Study Design: A descriptive overview of the summative research design and its development for a multi-site, community-based, healthcare quality improvement initiative is provided.

Methods: The summative research design employed by the evaluation team is discussed.

Results: The evaluation team’s summative research design involved a data-driven assessment of the effectiveness of the AF4Q program at large, assessments of the impact of AF4Q in the specific programmatic areas, and an assessment of how the AF4Q alliances were positioned for the future at the end of the program.

Conclusion: The AF4Q initiative was the largest privately funded community-based healthcare improvement initiative in the United States to date and was implemented at a time of rapid change in national healthcare policy. The implementation of large-scale, multi-site initiatives is becoming an increasingly common approach for addressing problems in healthcare. The summative evaluation research design for the AF4Q initiative, and the lessons learned from its approach, may be valuable to others tasked with evaluating similarly complex community-based initiatives.

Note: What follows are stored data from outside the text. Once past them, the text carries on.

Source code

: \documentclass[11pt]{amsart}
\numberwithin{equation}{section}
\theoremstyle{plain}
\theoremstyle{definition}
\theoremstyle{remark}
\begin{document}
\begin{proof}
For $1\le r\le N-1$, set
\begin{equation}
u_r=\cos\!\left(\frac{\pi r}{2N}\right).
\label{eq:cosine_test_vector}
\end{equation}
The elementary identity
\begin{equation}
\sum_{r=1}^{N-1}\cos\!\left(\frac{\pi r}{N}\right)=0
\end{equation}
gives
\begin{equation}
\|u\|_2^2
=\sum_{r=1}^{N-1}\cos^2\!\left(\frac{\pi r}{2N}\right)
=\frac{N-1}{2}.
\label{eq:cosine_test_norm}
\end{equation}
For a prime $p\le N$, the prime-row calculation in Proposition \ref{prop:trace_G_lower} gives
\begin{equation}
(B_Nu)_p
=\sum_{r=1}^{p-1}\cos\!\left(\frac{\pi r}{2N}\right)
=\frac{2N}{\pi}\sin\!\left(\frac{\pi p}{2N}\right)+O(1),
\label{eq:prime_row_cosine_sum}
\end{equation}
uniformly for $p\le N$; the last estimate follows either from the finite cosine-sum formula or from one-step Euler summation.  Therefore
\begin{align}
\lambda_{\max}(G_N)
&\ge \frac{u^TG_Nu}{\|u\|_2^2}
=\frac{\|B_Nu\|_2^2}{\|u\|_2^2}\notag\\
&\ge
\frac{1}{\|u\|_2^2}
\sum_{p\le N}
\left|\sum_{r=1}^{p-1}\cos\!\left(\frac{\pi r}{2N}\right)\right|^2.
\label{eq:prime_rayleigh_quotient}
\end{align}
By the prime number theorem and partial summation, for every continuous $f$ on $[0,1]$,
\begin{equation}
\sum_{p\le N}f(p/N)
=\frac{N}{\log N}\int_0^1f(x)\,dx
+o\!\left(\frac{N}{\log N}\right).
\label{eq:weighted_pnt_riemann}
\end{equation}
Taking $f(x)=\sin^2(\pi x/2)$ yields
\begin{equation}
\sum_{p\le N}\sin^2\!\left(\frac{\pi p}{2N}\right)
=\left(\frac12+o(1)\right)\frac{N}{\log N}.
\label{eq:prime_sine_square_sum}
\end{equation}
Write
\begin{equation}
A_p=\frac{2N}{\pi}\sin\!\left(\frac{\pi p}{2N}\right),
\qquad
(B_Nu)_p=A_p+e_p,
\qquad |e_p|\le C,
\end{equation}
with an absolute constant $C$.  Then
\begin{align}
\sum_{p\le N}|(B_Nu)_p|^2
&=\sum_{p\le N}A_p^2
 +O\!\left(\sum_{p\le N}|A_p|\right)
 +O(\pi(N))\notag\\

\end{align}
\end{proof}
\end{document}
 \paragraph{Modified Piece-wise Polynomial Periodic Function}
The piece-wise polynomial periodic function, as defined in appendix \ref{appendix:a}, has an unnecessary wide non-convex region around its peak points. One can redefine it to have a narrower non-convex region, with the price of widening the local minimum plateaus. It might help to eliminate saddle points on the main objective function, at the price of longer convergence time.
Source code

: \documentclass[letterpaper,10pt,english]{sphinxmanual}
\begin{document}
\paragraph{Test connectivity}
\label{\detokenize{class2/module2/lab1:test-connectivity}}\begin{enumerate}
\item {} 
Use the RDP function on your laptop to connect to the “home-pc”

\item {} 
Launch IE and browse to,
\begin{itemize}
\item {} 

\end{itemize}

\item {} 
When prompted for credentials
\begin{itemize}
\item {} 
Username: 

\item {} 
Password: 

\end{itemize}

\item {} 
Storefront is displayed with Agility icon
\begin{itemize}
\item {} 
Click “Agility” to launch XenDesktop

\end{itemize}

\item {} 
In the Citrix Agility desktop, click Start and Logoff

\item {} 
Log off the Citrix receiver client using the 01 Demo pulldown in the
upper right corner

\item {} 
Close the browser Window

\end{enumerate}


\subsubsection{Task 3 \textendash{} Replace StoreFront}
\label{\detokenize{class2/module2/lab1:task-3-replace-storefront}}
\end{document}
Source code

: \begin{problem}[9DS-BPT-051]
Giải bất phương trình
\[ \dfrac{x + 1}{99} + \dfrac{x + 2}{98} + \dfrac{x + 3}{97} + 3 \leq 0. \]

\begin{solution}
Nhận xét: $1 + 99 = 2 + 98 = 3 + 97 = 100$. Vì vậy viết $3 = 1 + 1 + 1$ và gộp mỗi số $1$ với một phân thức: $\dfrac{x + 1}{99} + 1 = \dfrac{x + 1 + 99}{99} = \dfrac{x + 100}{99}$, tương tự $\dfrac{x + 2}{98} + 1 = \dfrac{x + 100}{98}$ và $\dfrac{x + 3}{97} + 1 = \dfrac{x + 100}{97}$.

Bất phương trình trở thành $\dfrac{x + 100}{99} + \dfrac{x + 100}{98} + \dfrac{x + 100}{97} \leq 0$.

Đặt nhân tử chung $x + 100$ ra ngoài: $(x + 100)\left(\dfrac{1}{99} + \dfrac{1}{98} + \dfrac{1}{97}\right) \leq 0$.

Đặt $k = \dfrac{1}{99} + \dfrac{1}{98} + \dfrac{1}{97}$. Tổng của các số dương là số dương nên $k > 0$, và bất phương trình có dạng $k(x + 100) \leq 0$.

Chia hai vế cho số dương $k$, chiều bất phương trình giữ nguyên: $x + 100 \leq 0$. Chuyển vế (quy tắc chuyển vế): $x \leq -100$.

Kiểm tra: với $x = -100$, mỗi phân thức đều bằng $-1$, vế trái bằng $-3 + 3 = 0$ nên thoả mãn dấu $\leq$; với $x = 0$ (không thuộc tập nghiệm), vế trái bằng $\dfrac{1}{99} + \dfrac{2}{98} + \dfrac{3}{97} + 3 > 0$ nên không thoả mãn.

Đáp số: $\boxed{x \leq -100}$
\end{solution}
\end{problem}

Am J Manag Care. 2016;22:eS8-eS16

The Aligning Forces for Quality (AF4Q) initiative, funded by the Robert Wood Johnson Foundation (RWJF), was a multi-site, multifaceted program with the overarching goals of improving the quality of healthcare and reducing health disparities in its 16 participant communities and providing models for national healthcare reform.1 Launched in 2006 and concluded in 2015, the AF4Q initiative was built on a community-based multi-stakeholder approach and included multiple interventions and goals, which were developed and revised throughout the program’s near decade-long lifespan.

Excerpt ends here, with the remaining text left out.